Strand two (‘Curriculum’) aims to provide empirical understanding of literary curricula and pedagogy:

O2.1 To explore the history of literary curricula at the four partner institutions, through archival research, oral histories, and observation of classes/lectures.
O2.2 To map how these institutions (and key individuals within them) have approached literary pedagogy, with a particular attention to the languages of pedagogy, role of pan-Africanism, and status of translation within the curriculum.

Strand three ('Student lives') aims to consider the lived experience of students in the Humanities:

O3.1. To develop a participatory methodology with student co-researchers to investigate the lived experience and perceptions of studying literature in the four selected partner institutions.
O3.2. To leverage these methodologies as a means to understand what it means to be human in the current context of globalising HE, demographic change, climate crisis, the digital revolution in the global South, decolonial thought/epistemology, and multilingualism, where each is understood to have profound potential impact on individuals’ sense of identity, political subjectivity, and social attitudes.
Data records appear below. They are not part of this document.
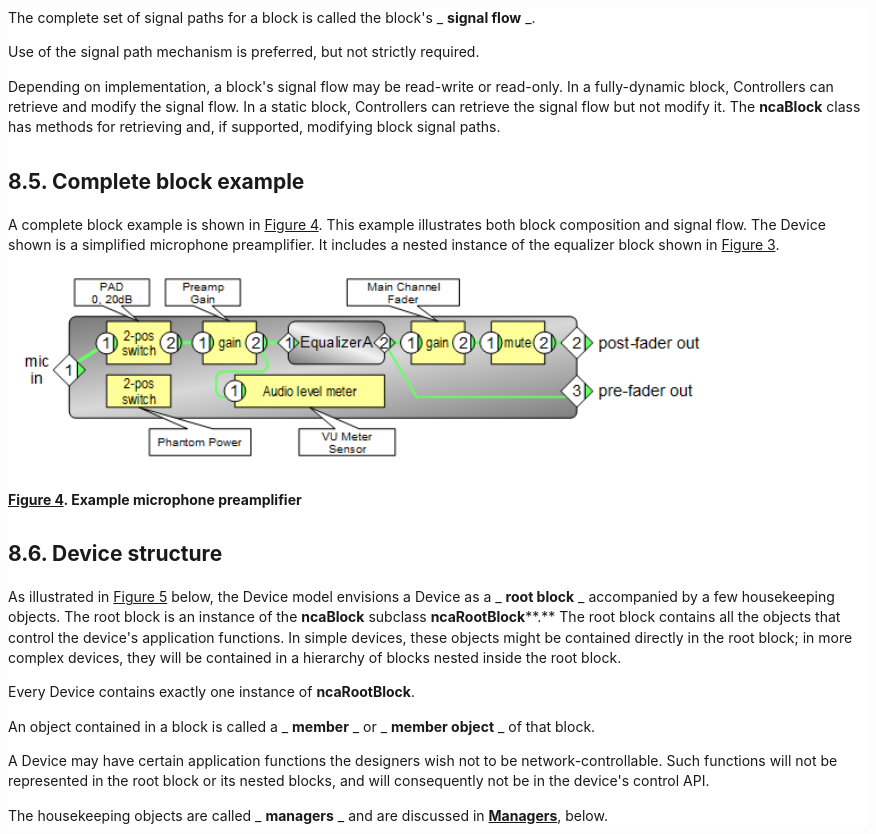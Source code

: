 The complete set of signal paths for a block is called the block&#39;s _ **signal flow** _.

Use of the signal path mechanism is preferred, but not strictly required.

Depending on implementation, a block&#39;s signal flow may be read-write or read-only. In a fully-dynamic block, Controllers can retrieve and modify the signal flow. In a static block, Controllers can retrieve the signal flow but not modify it. The **ncaBlock** class has methods for retrieving and, if supported, modifying block signal paths.

## 8.5. Complete block example

A complete block example is shown in [Figure 4](#fig_MicPreBlock). This example illustrates both block composition and signal flow. The Device shown is a simplified microphone preamplifier. It includes a nested instance of the equalizer block shown in [Figure 3](#fig_EQBlock).

![](images/Figure-4.png)

**[Figure 4](#figur_MicPreBlock). Example microphone preamplifier**

## 8.6. Device structure

As illustrated in [Figure 5](#fig_Device) below, the Device model envisions a Device as a _ **root block** _ accompanied by a few housekeeping objects. The root block is an instance of the **ncaBlock** subclass **ncaRootBlock****.** The root block contains all the objects that control the device&#39;s application functions. In simple devices, these objects might be contained directly in the root block; in more complex devices, they will be contained in a hierarchy of blocks nested inside the root block.

Every Device contains exactly one instance of **ncaRootBlock**.

An object contained in a block is called a _ **member** _ or _ **member object** _ of that block.

A Device may have certain application functions the designers wish not to be network-controllable. Such functions will not be represented in the root block or its nested blocks, and will consequently not be in the device&#39;s control API.

The housekeeping objects are called _ **managers** _ and are discussed in [**Managers**](#_96ljnmcmwsf6), below.
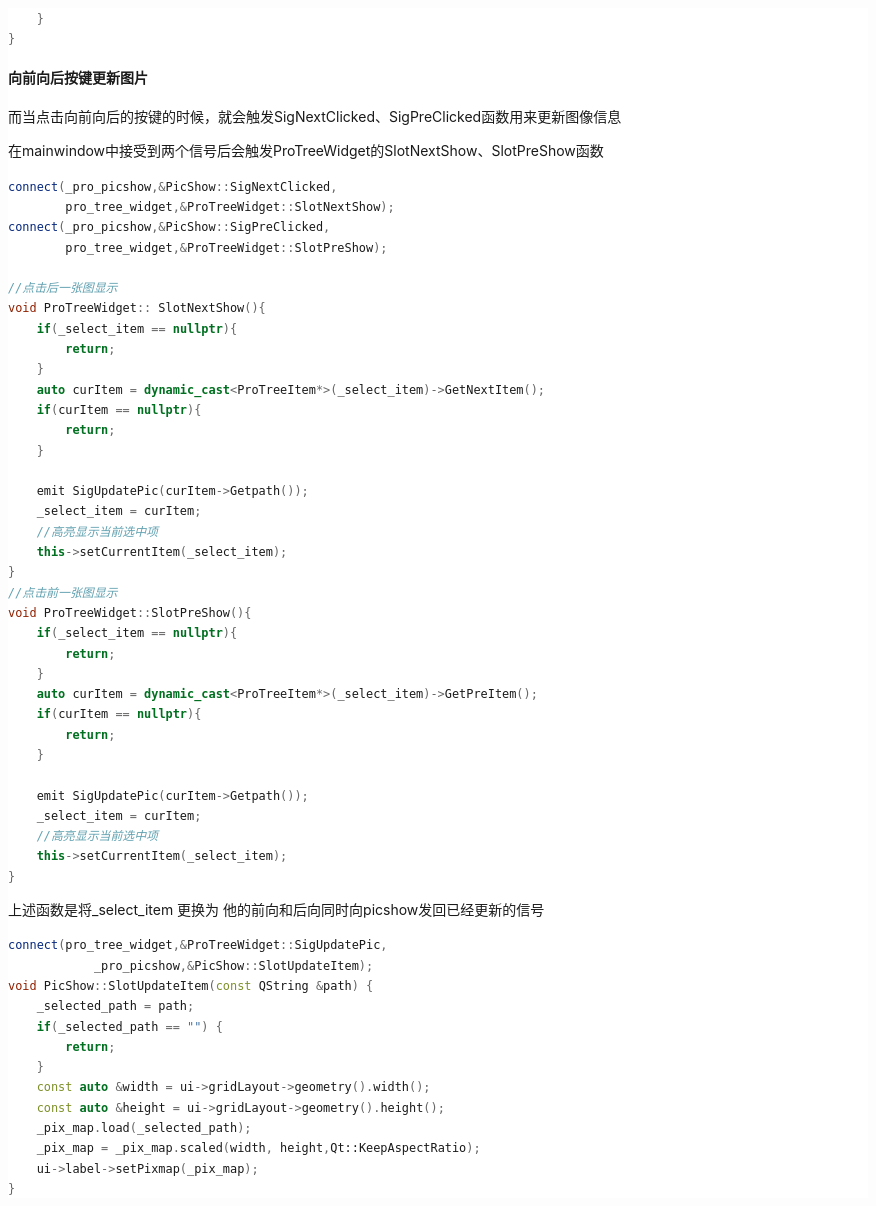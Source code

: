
 ```c++
    }
}
```
#### 向前向后按键更新图片

而当点击向前向后的按键的时候，就会触发SigNextClicked、SigPreClicked函数用来更新图像信息

在mainwindow中接受到两个信号后会触发ProTreeWidget的SlotNextShow、SlotPreShow函数
```c++
connect(_pro_picshow,&PicShow::SigNextClicked,
        pro_tree_widget,&ProTreeWidget::SlotNextShow);
connect(_pro_picshow,&PicShow::SigPreClicked,
        pro_tree_widget,&ProTreeWidget::SlotPreShow);

//点击后一张图显示
void ProTreeWidget:: SlotNextShow(){
    if(_select_item == nullptr){
        return;
    }
    auto curItem = dynamic_cast<ProTreeItem*>(_select_item)->GetNextItem();
    if(curItem == nullptr){
        return;
    }

    emit SigUpdatePic(curItem->Getpath());
    _select_item = curItem;
    //高亮显示当前选中项
    this->setCurrentItem(_select_item);
}
//点击前一张图显示
void ProTreeWidget::SlotPreShow(){
    if(_select_item == nullptr){
        return;
    }
    auto curItem = dynamic_cast<ProTreeItem*>(_select_item)->GetPreItem();
    if(curItem == nullptr){
        return;
    }

    emit SigUpdatePic(curItem->Getpath());
    _select_item = curItem;
    //高亮显示当前选中项
    this->setCurrentItem(_select_item);
}
```

上述函数是将_select_item 更换为 他的前向和后向同时向picshow发回已经更新的信号

```c++
connect(pro_tree_widget,&ProTreeWidget::SigUpdatePic,
            _pro_picshow,&PicShow::SlotUpdateItem);
void PicShow::SlotUpdateItem(const QString &path) {
    _selected_path = path;
    if(_selected_path == "") {
        return;
    }
    const auto &width = ui->gridLayout->geometry().width();
    const auto &height = ui->gridLayout->geometry().height();
    _pix_map.load(_selected_path);
    _pix_map = _pix_map.scaled(width, height,Qt::KeepAspectRatio);
    ui->label->setPixmap(_pix_map);
}
```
The project has established a research team of eleven people across the four countries involved (Senegal, Côte d'Ivoire, Benin, Cameroon). This including three full-time research associates (Dr Monique Kwachou, Dr André Finagnon Gaga and Dr Alain Serge Agnessan), and seven international collaborators based in the four case study universities. We have met monthly to develop the project methodologies and prepare for fieldwork (participatory workshops; interview walks; focus groups; archival research) which will begin from December 2023. We have organised two open online/hybrid project workshops with a range of collaborators (students, academics, writers) and two advisory board meetings. In-person team meetings have taken place in Dakar (February 2022) and Yaoundé (October 2023) as part of the project's commitment to building transformative research dialogue with Africa-based scholars. Team members have also presented (or are due to present soon) in Cape Town, Lubumbashi, San Francisco, Berlin, Uppsala, Leiden, Oxford and Bristol. A special issue of Journal of African Cultural Studies is forthcoming, showcasing some of the creative pedogogies and student-led creative work which has taken place in these four universities over the past three decades.
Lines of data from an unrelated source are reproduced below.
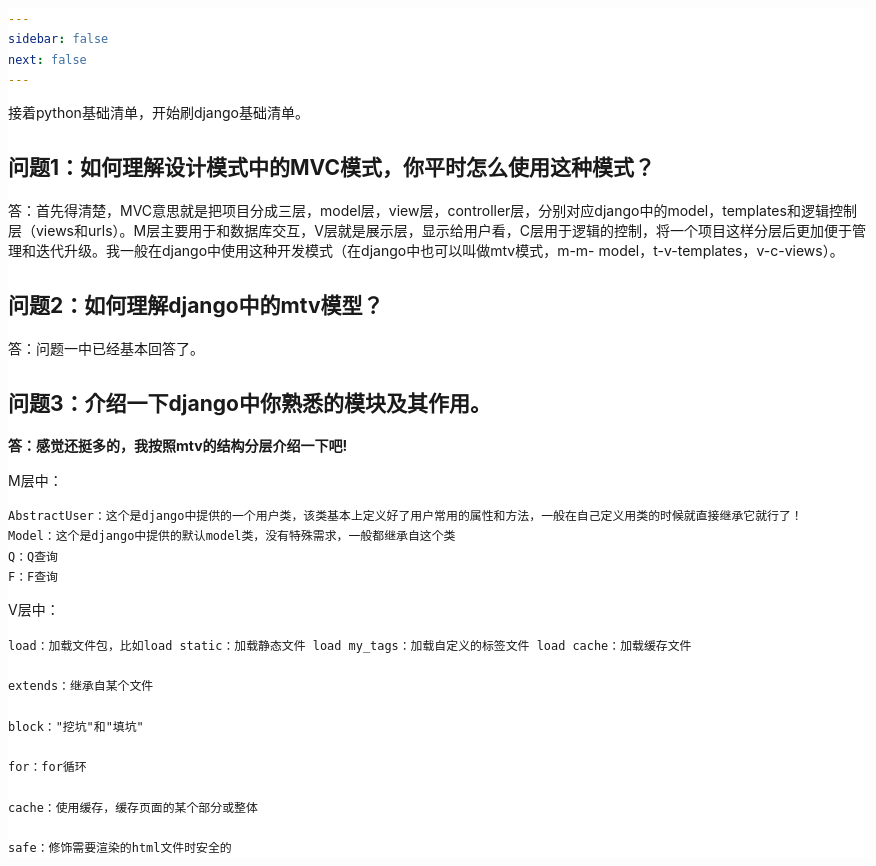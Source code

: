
 ```yaml
---
sidebar: false
next: false
---
```

<BlogInfo/>






接着python基础清单，开始刷django基础清单。

## **问题1：如何理解设计模式中的MVC模式，你平时怎么使用这种模式？**

答：首先得清楚，MVC意思就是把项目分成三层，model层，view层，controller层，分别对应django中的model，templates和逻辑控制层（views和urls）。M层主要用于和数据库交互，V层就是展示层，显示给用户看，C层用于逻辑的控制，将一个项目这样分层后更加便于管理和迭代升级。我一般在django中使用这种开发模式（在django中也可以叫做mtv模式，m-m-
model，t-v-templates，v-c-views）。



## **问题2：如何理解django中的mtv模型？**

答：问题一中已经基本回答了。



## **问题3：介绍一下django中你熟悉的模块及其作用。**

**答：感觉还挺多的，我按照mtv的结构分层介绍一下吧!**

M层中：
```shell
AbstractUser：这个是django中提供的一个用户类，该类基本上定义好了用户常用的属性和方法，一般在自己定义用类的时候就直接继承它就行了！
Model：这个是django中提供的默认model类，没有特殊需求，一般都继承自这个类
Q：Q查询
F：F查询
```


V层中：
```shell
load：加载文件包，比如load static：加载静态文件 load my_tags：加载自定义的标签文件 load cache：加载缓存文件

extends：继承自某个文件

block："挖坑"和"填坑"

for：for循环

cache：使用缓存，缓存页面的某个部分或整体

safe：修饰需要渲染的html文件时安全的
```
The project has placed co-production and participatory methods at the heart of its intellectual enquiry. This has meant cultivating co-operative and multilingual modes of working and open dialogue across HE contexts shaped by structural and historical inequalities, as well as embedded disciplinary norms and hierarchical structures of power. As we enter the period of intensive fieldwork, we will hold participatory workshops with student co-researchers in Dakar, Yaoundé and Abomey-Calavi over the coming year. A participatory commitment means that students will decide on the themes and outputs from these workshops. We expect that results will include: a monograph; a co-edited volume/Special Issue (further to the special issue currently in production); an online co-produced multimedia exhibition; a database of interviews; at least four journal articles.